WORK TASK: A faithful copy of the data is what is wanted, minus any pictures.

RECORDED INFORMATION:
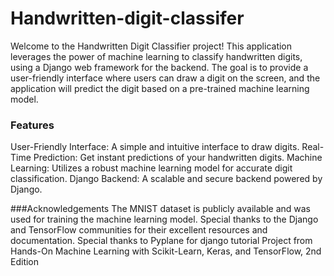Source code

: # Handwritten-digit-classifer

Welcome to the Handwritten Digit Classifier project! This application leverages the power of machine learning to classify handwritten digits, using a Django web framework for the backend. The goal is to provide a user-friendly interface where users can draw a digit on the screen, and the application will predict the digit based on a pre-trained machine learning model.

### Features
User-Friendly Interface: A simple and intuitive interface to draw digits.
Real-Time Prediction: Get instant predictions of your handwritten digits.
Machine Learning: Utilizes a robust machine learning model for accurate digit classification.
Django Backend: A scalable and secure backend powered by Django.

###Acknowledgements
The MNIST dataset is publicly available and was used for training the machine learning model.
Special thanks to the Django and TensorFlow communities for their excellent resources and documentation.
Special thanks to Pyplane for django tutorial
Project from Hands-On Machine Learning with Scikit-Learn, Keras, and TensorFlow, 2nd Edition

SOLUTION FOR THIS TASK:
Source code

: # Handwritten-digit-classifer

Welcome to the Handwritten Digit Classifier project! This application leverages the power of machine learning to classify handwritten digits, using a Django web framework for the backend. The goal is to provide a user-friendly interface where users can draw a digit on the screen, and the application will predict the digit based on a pre-trained machine learning model.

### Features
User-Friendly Interface: A simple and intuitive interface to draw digits.
Real-Time Prediction: Get instant predictions of your handwritten digits.
Machine Learning: Utilizes a robust machine learning model for accurate digit classification.
Django Backend: A scalable and secure backend powered by Django.

###Acknowledgements
The MNIST dataset is publicly available and was used for training the machine learning model.
Special thanks to the Django and TensorFlow communities for their excellent resources and documentation.
Special thanks to Pyplane for django tutorial
Project from Hands-On Machine Learning with Scikit-Learn, Keras, and TensorFlow, 2nd Edition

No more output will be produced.